AIR: Most long-distance internal travel is by air. The Civil Aviation Administration of China (CAAC) operates along routes linking Beijing to over 80 other cities. CAAC controls several other private carriers including China Eastern, China Northern, China Southern, Great Wall and Yunnan Airlines. Tickets will normally be purchased by guides and the price will be included in any tour costs. Independent travellers can also book through the local Chinese International Travel Service (CITS), which charges a small commission, or alternatively buy tickets in booking offices. It is advisable to purchase internal air tickets well in advance if travelling during May, September or October. The tourist price for a ticket is 70 per cent on a train ticket and 100 per cent on an air ticket. There are many connections to Hong Kong from Beijing/Guangzhou (Peking/Canton) as well as other cities.
Note: Where possible, travellers are advised to fly in UK or North American aircraft which are used by larger airlines.

Departure tax: RMBY50.

SEA/RIVER: All major rivers are served by river ferries. Coastal ferries operate between Dalian, Tianjin (Tientsin), Qingdao (Tsingtao) and Shanghai. There are regular ferry services between mainland China and Hong Kong.
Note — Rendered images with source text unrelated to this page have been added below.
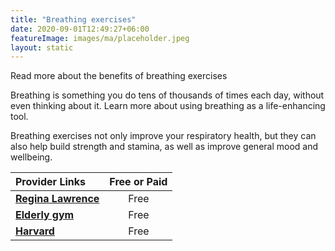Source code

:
 ```yaml
---
title: "Breathing exercises"
date: 2020-09-01T12:49:27+06:00
featureImage: images/ma/placeholder.jpeg
layout: static
---
```


Read more about the benefits of breathing exercises

Breathing is something you do tens of thousands of times each day, without even thinking about it. Learn more about using breathing as a life-enhancing tool.

Breathing exercises not only improve your respiratory health, but they can also help build strength and stamina, as well as improve general mood and wellbeing.

| Provider Links      | Free or Paid  |  
| :-----------          | :--------------:      |  
| [**Regina Lawrence**](https://reginalawrence.com/2022/09/05/the-health-benefits-of-breathing-exercises-for-seniors/) | Free | 
| [**Elderly gym**](https://eldergym.com/elderly-breathing/) | Free | 
| [**Harvard**](https://www.health.harvard.edu/staying-healthy/breathing-your-way-to-better-health) | Free | 
  

<br/><br/>






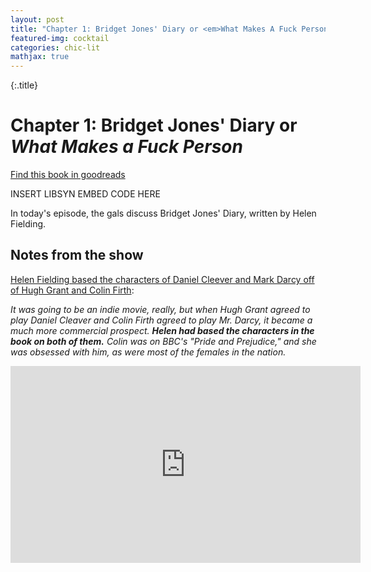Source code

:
 ```yaml
---
layout: post
title: "Chapter 1: Bridget Jones' Diary or <em>What Makes A Fuck Person</em>"
featured-img: cocktail
categories: chic-lit
mathjax: true
---
```

{:.title}
# Chapter 1: Bridget Jones' Diary or _What Makes a Fuck Person_

[Find this book in goodreads](https://www.goodreads.com/user/show/83011054-boozin-bitchin-book-club)

INSERT LIBSYN EMBED CODE HERE

In today's episode, the gals discuss Bridget Jones' Diary, written by Helen Fielding.

## Notes from the show

[Helen Fielding based the characters of Daniel Cleever and Mark Darcy off of Hugh Grant and Colin Firth](http://www.latimes.com/entertainment/movies/la-ca-mn-bridget-jones-diary-oral-history-20160410-story.html):

_It was going to be an indie movie, really, but when Hugh Grant agreed to play Daniel Cleaver and Colin Firth agreed to play Mr. Darcy, it became a much more commercial prospect. **Helen had based the characters in the book on both of them.** Colin was on BBC's "Pride and Prejudice," and she was obsessed with him, as were most of the females in the nation._

<iframe width="560" height="315" src="https://www.youtube-nocookie.com/embed/JMLH_QyPTYM?rel=0" frameborder="0" allow="autoplay; encrypted-media" allowfullscreen></iframe>


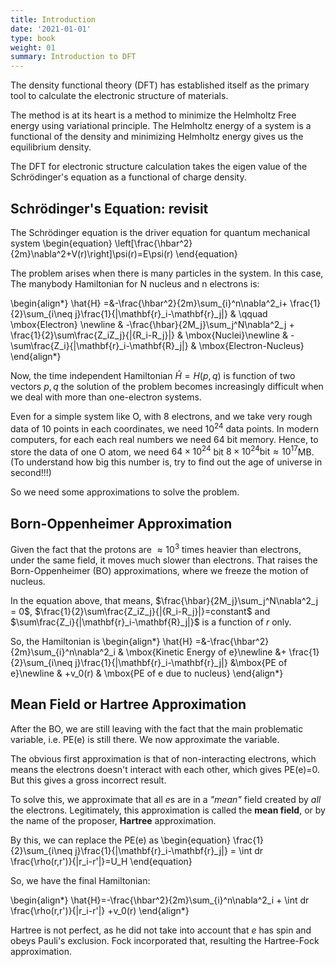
 ```yaml
---
title: Introduction
date: '2021-01-01'
type: book
weight: 01
summary: Introduction to DFT
---
```

<!--more-->

The density functional theory (DFT) has established itself as the primary tool to calculate the
electronic structure of materials.

The method is at its heart is a method to minimize the Helmholtz Free energy using variational
principle. The Helmholtz energy of a system is a functional of the density and minimizing Helmholtz
energy gives us the equilibrium density.

The DFT for electronic structure calculation takes the eigen value of the Schrödinger's equation as
a functional of charge density.
## Schrödinger's Equation: revisit
The Schrödinger equation is the driver equation for quantum mechanical system
\begin{equation}
 \left[\frac{\hbar^2}{2m}\nabla^2+V(r)\right]\psi(r)=E\psi(r)
 \end{equation}

The problem arises when there is many particles in the system. In this case, The manybody
Hamiltonian for N nucleus and n electrons is:

\begin{align*}
	\hat{H}  =&-\frac{\hbar^2}{2m}\sum_{i}^n\nabla^2_i+ \frac{1}{2}\sum_{i\neq j}\frac{1}{|\mathbf{r}_i-\mathbf{r}_j|}       &
	\qquad \mbox{Electron} \newline
   & -\frac{\hbar}{2M_j}\sum_j^N\nabla^2_j + \frac{1}{2}\sum\frac{Z_iZ_j}{|{R_i-R_j}|} & \mbox{Nuclei}\newline
   &  -\sum\frac{Z_i}{|\mathbf{r}_i-\mathbf{R}_j|} & \mbox{Electron-Nucleus}
\end{align*}

Now, the time independent Hamiltonian $\hat{H}=H(p,q)$ is function of two vectors $p,q$ the
solution of the problem becomes increasingly difficult when we deal with more than one-electron
systems.

Even for a simple system like  O, with 8 electrons, and we take very rough data of 10 points in
each coordinates, we need $10^{24}$ data points. In modern computers, for each each real numbers
we need 64 bit memory. Hence, to store the data of one O atom, we need $64\times 10^{24}$ bit
$8\times 10^{24} \mathsf{bit}\approx 10^{17}$MB. (To understand how big this number is, try to find
out the age of universe in second!!!)

So we need some approximations to solve the problem.
## Born-Oppenheimer Approximation

Given the fact that the protons are $\approx 10^3$ times heavier than electrons, under the same
field, it moves much slower than electrons. That raises the Born-Oppenheimer (BO) approximations,
where we freeze the motion of nucleus.

In the equation above, that means,
$\frac{\hbar}{2M_j}\sum_j^N\nabla^2_j = 0$, $\frac{1}{2}\sum\frac{Z_iZ_j}{|{R_i-R_j}|}=constant$
and $\sum\frac{Z_i}{|\mathbf{r}_i-\mathbf{R}_j|}$ is a function of $r$ only.

So, the Hamiltonian is
\begin{align*}
	\hat{H}  =&-\frac{\hbar^2}{2m}\sum_{i}^n\nabla^2_i & \mbox{Kinetic Energy of e}\newline
    &+ \frac{1}{2}\sum_{i\neq j}\frac{1}{|\mathbf{r}_i-\mathbf{r}_j|} &\mbox{PE of e}\newline
   & +v_0(r) & \mbox{PE of e due to nucleus}
\end{align*}

## Mean Field or Hartree Approximation
After the BO, we are still leaving with the fact that the main problematic variable, i.e. PE(e) is
still there. We now approximate the variable.

The obvious first approximation is that of non-interacting electrons, which means the electrons
doesn't interact with each other, which gives PE(e)=0. But this gives a gross incorrect result.

To solve this, we approximate that all $e$s are in a _"mean"_ field created by _all_ the electrons.
Legitimately, this approximation is called  the **mean field**, or by the name of the proposer,
**Hartree** approximation.

By this, we can replace the PE(e) as
\begin{equation}
 \frac{1}{2}\sum_{i\neq j}\frac{1}{|\mathbf{r}_i-\mathbf{r}_j|} = \int dr
 \frac{\rho(r,r')}{|r_i-r'|}=U_H
\end{equation}

So, we have the final Hamiltonian:

\begin{align*}
\hat{H}=-\frac{\hbar^2}{2m}\sum_{i}^n\nabla^2_i + \int dr \frac{\rho(r,r')}{|r_i-r'|} +v_0(r)
\end{align*}

Hartree is not perfect, as he did not take into account that $e$ has spin and obeys Pauli's
exclusion. Fock incorporated that, resulting the Hartree-Fock approximation.
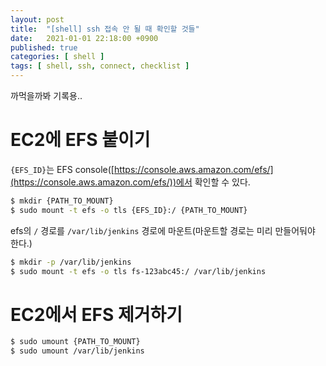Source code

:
 ```yaml
---
layout: post
title:  "[shell] ssh 접속 안 될 때 확인할 것들"
date:   2021-01-01 22:18:00 +0900
published: true
categories: [ shell ]
tags: [ shell, ssh, connect, checklist ]
---
```


까먹을까봐 기록용..


# EC2에 EFS 붙이기

`{EFS_ID}`는 EFS console([https://console.aws.amazon.com/efs/](https://console.aws.amazon.com/efs/))에서 확인할 수 있다.

```bash
$ mkdir {PATH_TO_MOUNT}
$ sudo mount -t efs -o tls {EFS_ID}:/ {PATH_TO_MOUNT}
```

efs의 `/` 경로를 `/var/lib/jenkins` 경로에 마운트(마운트할 경로는 미리 만들어둬야 한다.)

```bash
$ mkdir -p /var/lib/jenkins
$ sudo mount -t efs -o tls fs-123abc45:/ /var/lib/jenkins
```

# EC2에서 EFS 제거하기

```bash
$ sudo umount {PATH_TO_MOUNT}
$ sudo umount /var/lib/jenkins
```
RAIL: Railways provide the principal means of transport for goods and people throughout China. The routes are generally cheap, safe and well maintained. The major routes are from Beijing to Guangzhou, Shanghai, Harbin, Chengdu and Urumqi. There are four types of fare: hard seat, soft seat (only on short-distance trains such as the Hong Kong to Guangzhou (Canton) line), hard sleeper and soft sleeper. Children under 1m (3ft) tall travel free and those under 1.3m (4ft) pay a quarter of the fare.

ROAD: Eighty per cent of settlements can be reached by road. Roads are not always of the highest quality. Distances should not be underestimated and vehicles should be in prime mechanical condition as China is still very much an agricultural nation without the mechanical expertise or services found in the West. From Beijing to Shanghai is 1461km (908 miles), and from Beijing to Nanjing (Nanking) is 1139km (718 miles). Traffic drives on the right. Bus: Reasonable services are operated between the main cities. Buses are normally crowded. Car hire: Available, but most rental companies’ policy of retaining the driver’s passport makes self-drive car hire impossible in practice for visitors. Cars with a driver can be hired on a daily or weekly basis.